The Black Mamba is back with a vengeance. The Japanese Turds are now a mere Hershey Squirt. The only thing worse then your 55 point output is the fact that the company is relying on your analysis now more than ever and this is the effort we get out of you on a fantasy football level?!?! My message to Senior Management is this, be very careful of what Gregg recommends because if he's using the same thought process on the lease packages as his fantasy team then it's time to sell our stock. Mad props to Mr. Mamba for the smackdown applied. (Now I will exercise Blogger freedoms) The joy you felt with this victory is the same feelings that will spread thoughout Anaheim as the Angels finally get their revenge in the ALDS.

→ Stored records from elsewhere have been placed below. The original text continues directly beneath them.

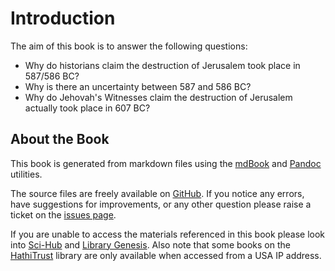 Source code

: # Introduction

The aim of this book is to answer the following questions:

- Why do historians claim the destruction of Jerusalem took place in 587/586 BC?
- Why is there an uncertainty between 587 and 586 BC?
- Why do Jehovah's Witnesses claim the destruction of Jerusalem actually took place in 607 BC?

## About the Book

This book is generated from markdown files using the [mdBook](https://github.com/rust-lang/mdBook) and 
[Pandoc](https://github.com/jgm/pandoc) utilities.

The source files are freely available on [GitHub](https://github.com/jacob-pro/jerusalem-book).
If you notice any errors, have suggestions for improvements, or any other question please raise a ticket on the 
[issues page](https://github.com/jacob-pro/jerusalem-book/issues).

If you are unable to access the materials referenced in this book please look into 
[Sci-Hub](https://en.wikipedia.org/wiki/Sci-Hub) and [Library Genesis](https://en.wikipedia.org/wiki/Library_Genesis).
Also note that some books on the [HathiTrust](https://www.hathitrust.org/) library are only available when accessed
 from a USA IP address.
  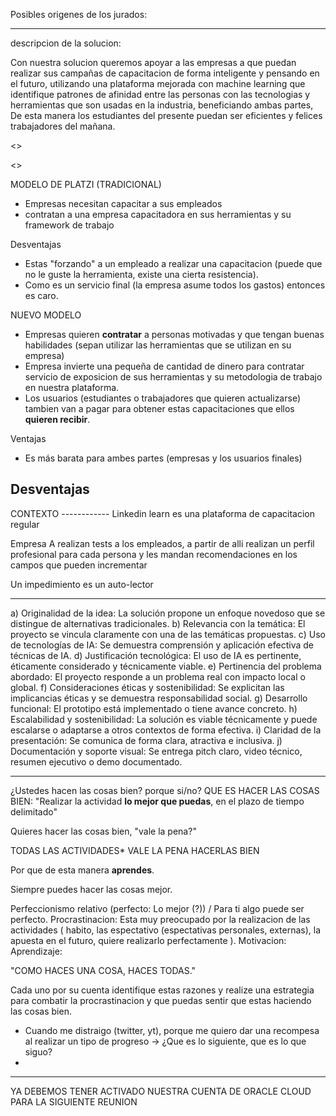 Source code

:Posibles origenes de los jurados:

--------
descripcion de la solucion:

Con nuestra solucion queremos apoyar a las empresas a que puedan realizar sus campañas de capacitacion de forma inteligente y pensando en el futuro, utilizando una plataforma mejorada con machine learning que identifique patrones de afinidad entre las personas con las tecnologias y herramientas que son usadas en la industria, beneficiando ambas partes, De esta manera los estudiantes del presente puedan ser eficientes y felices trabajadores del mañana.

<>

<>

MODELO DE PLATZI (TRADICIONAL)

- Empresas necesitan capacitar a sus empleados
- contratan a una empresa capacitadora en sus herramientas y su framework de trabajo

Desventajas

- Estas "forzando" a un empleado a realizar una capacitacion (puede que no le guste la herramienta, existe una cierta resistencia).
- Como es un servicio final (la empresa asume todos los gastos) entonces es caro.

NUEVO MODELO

- Empresas quieren **contratar** a personas motivadas y que tengan buenas habilidades (sepan utilizar las herramientas que se utilizan en su empresa)
- Empresa invierte una pequeña de cantidad de dinero para contratar servicio de exposicion de sus herramientas y su metodologia de trabajo en nuestra plataforma.
- Los usuarios (estudiantes o trabajadores que quieren actualizarse) tambien van a pagar para obtener estas capacitaciones que ellos **quieren recibir**.

Ventajas
- Es más barata para ambes partes (empresas y los usuarios finales)

Desventajas
- 
<contexto>
CONTEXTO
------------
Linkedin learn es una plataforma de capacitacion regular

Empresa A realizan tests a los empleados, a partir de alli realizan un perfil profesional para cada persona y les mandan recomendaciones en los campos que pueden incrementar

Un impedimiento es un auto-lector
</contexto>

---------

a) Originalidad de la idea: La solución propone un enfoque novedoso que se
distingue de alternativas tradicionales.
b) Relevancia con la temática: El proyecto se vincula claramente con una de las
temáticas propuestas.
c) Uso de tecnologías de IA: Se demuestra comprensión y aplicación efectiva de
técnicas de IA.
d) Justificación tecnológica: El uso de IA es pertinente, éticamente considerado y técnicamente viable.
e) Pertinencia del problema abordado: El proyecto responde a un problema real
con impacto local o global.
f) Consideraciones éticas y sostenibilidad: Se explicitan las implicancias éticas y se demuestra responsabilidad social.
g) Desarrollo funcional: El prototipo está implementado o tiene avance concreto.
h) Escalabilidad y sostenibilidad: La solución es viable técnicamente y puede
escalarse o adaptarse a otros contextos de forma efectiva.
i) Claridad de la presentación: Se comunica de forma clara, atractiva e inclusiva.
j) Documentación y soporte visual: Se entrega pitch claro, video técnico, resumen
ejecutivo o demo documentado.



--------

¿Ustedes hacen las cosas bien? porque si/no?
QUE ES HACER LAS COSAS BIEN: "Realizar la actividad **lo mejor que puedas**, en el plazo de tiempo delimitado"

Quieres hacer las cosas bien, "vale la pena?"

TODAS LAS ACTIVIDADES* VALE LA PENA HACERLAS BIEN

Por que de esta manera **aprendes**.

Siempre puedes hacer las cosas mejor.

<concepto>
Perfeccionismo relativo (perfecto: Lo mejor (?)) / Para ti algo puede ser perfecto.
Procrastinacion: Esta muy preocupado por la realizacion de las actividades ( habito, las espectativo (espectativas personales, externas), la apuesta en el futuro, quiere realizarlo perfectamente ).
Motivacion: 
Aprendizaje:
</concepto>

"COMO HACES UNA COSA, HACES TODAS."

Cada uno por su cuenta identifique estas razones y realize una estrategia para combatir la procrastinacion y que puedas sentir que estas haciendo las cosas bien.

- Cuando me distraigo (twitter, yt), porque me quiero dar una recompesa al realizar un tipo de progreso -> ¿Que es lo siguiente, que es lo que siguo?
- 

--------

YA DEBEMOS TENER ACTIVADO NUESTRA CUENTA DE ORACLE CLOUD PARA LA SIGUIENTE REUNION
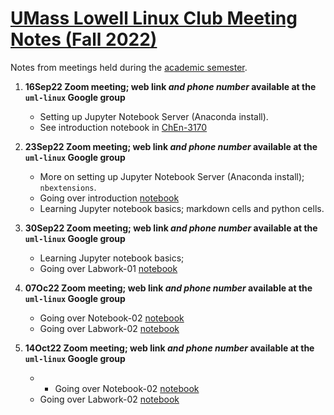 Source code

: # [UMass Lowell Linux Club Meeting Notes (Fall 2022)](https://www.uml.edu/myuml/submissions/2022/2022-09-05-14-44-56-fall-2022-uml-linux-club-meetings.aspx)
Notes from meetings held during the [academic semester](https://www.uml.edu/myuml/submissions/2022/2022-09-05-14-44-56-fall-2022-uml-linux-club-meetings.aspx).

  1. **16Sep22 Zoom meeting; web link *and phone number* available at the `uml-linux` Google group**
     + Setting up Jupyter Notebook Server (Anaconda install).
     + See introduction notebook in [ChEn-3170](https://github.com/dpploy/chen-3170)

  1. **23Sep22 Zoom meeting; web link *and phone number* available at the `uml-linux` Google group**
     + More on setting up Jupyter Notebook Server (Anaconda install); `nbextensions`.
     + Going over introduction [notebook](https://nbviewer.org/github/dpploy/chen-3170/blob/master/notebooks/01-introduction.ipynb)
     + Learning Jupyter notebook basics; markdown cells and python cells.
  
  1. **30Sep22 Zoom meeting; web link *and phone number* available at the `uml-linux` Google group**
     + Learning Jupyter notebook basics;
     + Going over Labwork-01 [notebook](https://nbviewer.org/github/dpploy/chen-3170/blob/master/notebooks/labwork-01.ipynb)

  1. **07Oc22 Zoom meeting; web link *and phone number* available at the `uml-linux` Google group**
     + Going over Notebook-02 [notebook](https://nbviewer.org/github/dpploy/chen-3170/blob/master/notebooks/notebook-02.ipynb)
     + Going over Labwork-02 [notebook](https://nbviewer.org/github/dpploy/chen-3170/blob/master/notebooks/labwork-02.ipynb)
  
  1. **14Oct22 Zoom meeting; web link *and phone number* available at the `uml-linux` Google group**
     + + Going over Notebook-02 [notebook](https://nbviewer.org/github/dpploy/chen-3170/blob/master/notebooks/notebook-02.ipynb)
     + Going over Labwork-02 [notebook](https://nbviewer.org/github/dpploy/chen-3170/blob/master/notebooks/labwork-02.ipynb)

The last game of the blog is the Little Ponies vs. Señor Sarcasm. In this battle Scott took a ride on a midget horse but that's all the horsepower needed to beat up on the vacationing Bo. A few different moves by Bo, namely benching Bush and playing Adai could have reaped you victory, however you remain a loser. Scott's performance wasn't anything to write home about but it was enough to win, and sometimes that's good enough.